Science is you! It's your head, it's your dog, it's your iPhone - it's the world. How do you see that as boring? If it's boring, it's because you're learning it from a textbook.

Everybody is going to die, so people are enthralled by the possibility that they don't have to completely die, that there is something that comes afterward. It's like if you're going to France for the summer, you're going to read up on it. Everyone just wants to know where they're going, or if they're going anywhere.

They say that women's sexual peaks are in their 30s or 40s, and I think that it happens because they're more comfortable. It's not some hormonal change that happens at that age. Of course, it would be nice to have more physiological insight on that.

Pet foods come in a variety of flavors because that's what humans like, and we assume our pets like what we like. We're wrong.

It is interesting to come across people who feel that a ghost communicating via a spell-checker is less far-fetched than a software glitch.

Every now and then, someone will tell me that one of my books has made them laugh out loud. I never believe them because: a.) my books don't make me laugh out loud; and b.) sometimes I have said this to a writer, when really what I meant was, 'Your book made me smile appreciatively.'

I believe that not everything we humans encounter in our lives can be neatly and convincingly tucked away inside the orderly cabinetry of science.

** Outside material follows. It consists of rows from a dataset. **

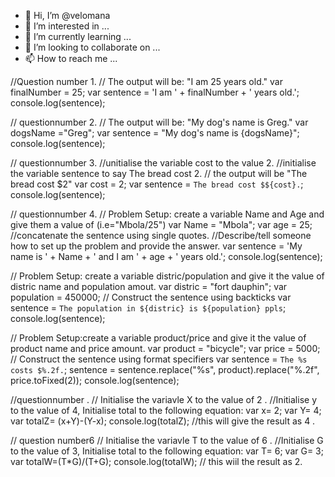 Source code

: - 👋 Hi, I’m @velomana
- 👀 I’m interested in ...
- 🌱 I’m currently learning ...
- 💞️ I’m looking to collaborate on ...
- 📫 How to reach me ...

<!---
velomana/velomana is a ✨ special ✨ repository because its `README.md` (this file) appears on your GitHub profile.
You can click the Preview link to take a look at your changes.
--->
//Question number 1.
// The output will be: "I am 25 years old."
var finalNumber = 25;
var sentence = 'I am ' + finalNumber + ' years old.';
console.log(sentence);

// questionnumber 2.
// The output will be: "My dog's name is Greg." 
var dogsName ="Greg";
var sentence = "My dog's name is {dogsName}";
console.log(sentence);

// questionnumber 3.
//unitialise the variable cost to the value 2.
//initialise the variable sentence to say The bread cost 2.
// the output will be "The bread cost $2"
var cost = 2;
var sentence = `The bread cost $${cost}.`;
console.log(sentence);



// questionnumber 4.
// Problem Setup: create a variable Name and Age and give them a value of (i.e="Mbola/25")
var Name = "Mbola";
var age = 25;
//concatenate the sentence using single quotes. 
//Describe/tell someone how to set up the problem and provide the answer.
var sentence = 'My name is ' + Name + ' and I am ' + age + ' years old.';
console.log(sentence);



// Problem Setup: create a variable distric/population and give it the value of distric name and population amout.
var distric = "fort dauphin";
var population = 450000;
// Construct the sentence using backticks
var sentence = `The population in ${distric} is ${population} ppls`;
console.log(sentence);


// Problem Setup:create a variable product/price and give it the value of product name and price amount.
var product = "bicycle";
var price = 5000;
// Construct the sentence using format specifiers
var sentence = `The %s costs $%.2f.`;
sentence = sentence.replace("%s", product).replace("%.2f", price.toFixed(2));
console.log(sentence);


//questionnumber .
// Initialise the variavle X to the value of 2 .
//Initialise y to the value of 4, Initialise total to the following equation:
var x= 2;
var Y= 4;
var totalZ= (x+Y)-(Y-x);
console.log(totalZ);
//this will give the result as 4 .


// question number6 
// Initialise the variavle T to the value of 6 .
//Initialise G to the value of 3, Initialise total to the following equation:
var T= 6;
var G= 3;
var totalW=(T*G)/(T+G);
console.log(totalW);
// this wiil the result as 2.
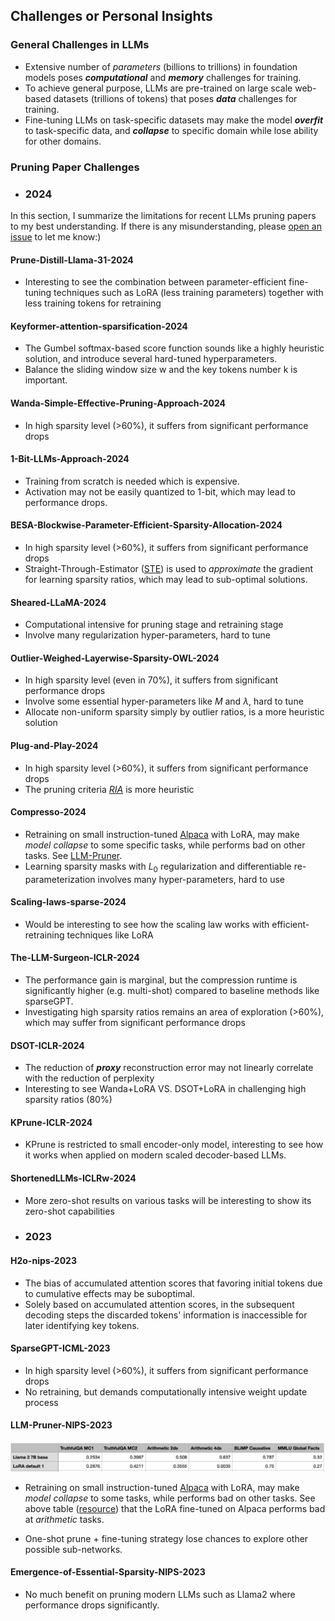 ## Challenges or Personal Insights

### General Challenges in LLMs
- Extensive number of _parameters_ (billions to trillions) in foundation models poses _**computational**_ and
_**memory**_ challenges for training.
- To achieve general purpose, LLMs are pre-trained on large scale web-based datasets (trillions of tokens) that poses _**data**_ challenges for training.
- Fine-tuning LLMs on task-specific datasets may make the model _**overfit**_ to task-specific data, and _**collapse**_ to specific domain while lose ability for other domains.


### Pruning Paper Challenges

- ### 2024
In this section, I summarize the limitations for recent LLMs pruning papers to my best understanding. 
If there is any misunderstanding, please [open an issue](https://github.com/liyunqianggyn/LLMs-Pruning-All-In-One/issues) to let me know:) 

#### Prune-Distill-Llama-31-2024
- Interesting to see the combination between parameter-efficient fine-tuning techniques such as LoRA (less training parameters) together with less training tokens for retraining

#### Keyformer-attention-sparsification-2024
- The Gumbel softmax-based score function sounds like a highly heuristic solution, and introduce several hard-tuned hyperparameters.
- Balance the sliding window size w and the key tokens number k is important.


#### Wanda-Simple-Effective-Pruning-Approach-2024
- In high sparsity level (>60%), it suffers from significant performance drops

#### 1-Bit-LLMs-Approach-2024
- Training from scratch is needed which is expensive.
- Activation may not be easily quantized to 1-bit, which may lead to performance drops.


#### BESA-Blockwise-Parameter-Efficient-Sparsity-Allocation-2024
- In high sparsity level (>60%), it suffers from significant performance drops
- Straight-Through-Estimator ([STE](https://arxiv.org/abs/1308.3432)) is used to _approximate_ the gradient for learning sparsity ratios,  which may lead to sub-optimal solutions.

#### Sheared-LLaMA-2024

- Computational intensive for pruning stage and retraining stage
- Involve many regularization hyper-parameters, hard to tune

#### Outlier-Weighed-Layerwise-Sparsity-OWL-2024
- In high sparsity level (even in 70%), it suffers from significant performance drops
- Involve some essential hyper-parameters like $M$ and $\lambda$, hard to tune
- Allocate non-uniform sparsity simply by outlier ratios, is a more heuristic solution

#### Plug-and-Play-2024
- In high sparsity level (>60%), it suffers from significant performance drops
- The pruning criteria [_RIA_](concepts/criteria.md) is more heuristic

#### Compresso-2024
- Retraining on small instruction-tuned [Alpaca](https://github.com/gururise/AlpacaDataCleaned) with LoRA, may make _model collapse_ to some specific tasks, while performs bad on other tasks. See [LLM-Pruner](#llm-pruner-nips-2023). 
- Learning sparsity masks with $L_0$ regularization and differentiable re-parameterization  involves many hyper-parameters, hard to use

#### Scaling-laws-sparse-2024
- Would be interesting to see how the scaling law works with efficient-retraining techniques like LoRA 

#### The-LLM-Surgeon-ICLR-2024
- The performance gain is marginal, but the compression runtime is significantly higher (e.g. multi-shot) compared to baseline methods like sparseGPT.
- Investigating high sparsity ratios remains an area of exploration (>60%), which may suffer from significant performance drops

#### DSOT-ICLR-2024
- The reduction of **_proxy_**  reconstruction error may not linearly correlate with the reduction of perplexity 
- Interesting to see Wanda+LoRA VS. DSOT+LoRA in challenging high sparsity ratios (80%)
#### KPrune-ICLR-2024
- KPrune is restricted to small encoder-only model, interesting to see how it works when applied on modern scaled decoder-based LLMs.

#### ShortenedLLMs-ICLRw-2024
- More zero-shot results on various tasks will be interesting to show its zero-shot capabilities

- ### 2023
#### H2o-nips-2023
- The bias of accumulated attention scores that favoring initial tokens due to cumulative effects may be suboptimal.
- Solely based on accumulated attention scores,  in the subsequent decoding steps the discarded tokens' information is inaccessible for later identifying key tokens.
####  SparseGPT-ICML-2023
- In high sparsity level (>60%), it suffers from significant performance drops
- No retraining, but demands computationally intensive weight update process

#### LLM-Pruner-NIPS-2023

<div align="left"><img src='./fig/lora_alpaca_example.jpeg' width=550 alt=''> </img></div>

- Retraining on small instruction-tuned [Alpaca](https://github.com/gururise/AlpacaDataCleaned) with LoRA, may make _model collapse_ to some tasks, while performs bad on other tasks. See above table ([resource](https://lightning.ai/pages/community/lora-insights/)) that the LoRA fine-tuned on Alpaca performs bad at _arithmetic_ tasks.

- One-shot prune +  fine-tuning strategy  lose chances to explore other possible sub-networks.

[//]: # (The capacity of pruned subnetwork by one-shot pruning criteria is the upper bound, no matter how well your fine-tuning strategy is.)

#### Emergence-of-Essential-Sparsity-NIPS-2023
- No much benefit on pruning modern LLMs such as Llama2 where performance drops significantly.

I love words, but I also love finding out that there is a word for something that you've experienced but didn't know there was a word for. Like 'toothpack' - that is a word for when you eat biscuits or cookies and you get that annoying layer of chewed substance on your molars that you kind of have to pick out.

Because there are now online databases of federally funded research, and these databases are searchable by keyword, sex researchers have to be careful how they title their projects. It's become a simple matter, for those who are so inclined, to find and target researchers whose work they object to on religious grounds.

Will I switch to E-reading? I won't, mainly because I love the look and feel of books - particularly hardbacks. I love them enough to put up with the minor hassles of lugging them around and maneuvering them in my lap and having to set them aside while I eat my cheeseburger.

I'm one of those goobers who comes out of the polling place actually wearing the 'I VOTED' sticker on my jacket.

Mushy food is a form of sensory deprivation. In the same way that a dark, silent room will eventually drive you to hallucinate, the mind rebels against bland, single-texture foods, edibles that do not engage the oral device.

I don't write on topics that require a lot of urgency. But in 'Stiff,' I wanted to change people's hearts about organ donation. Whenever I get a chance, I try to talk about that.

When I was a kid, I hated everything. I was really skinny, and I'd have a milkshake with an egg in it. Growing up, I ate, like, five different foods. I was not an adventurous eater. But as soon as I left home, that all changed and from that point on, I've been a pretty enthusiastic eater of new and strange food.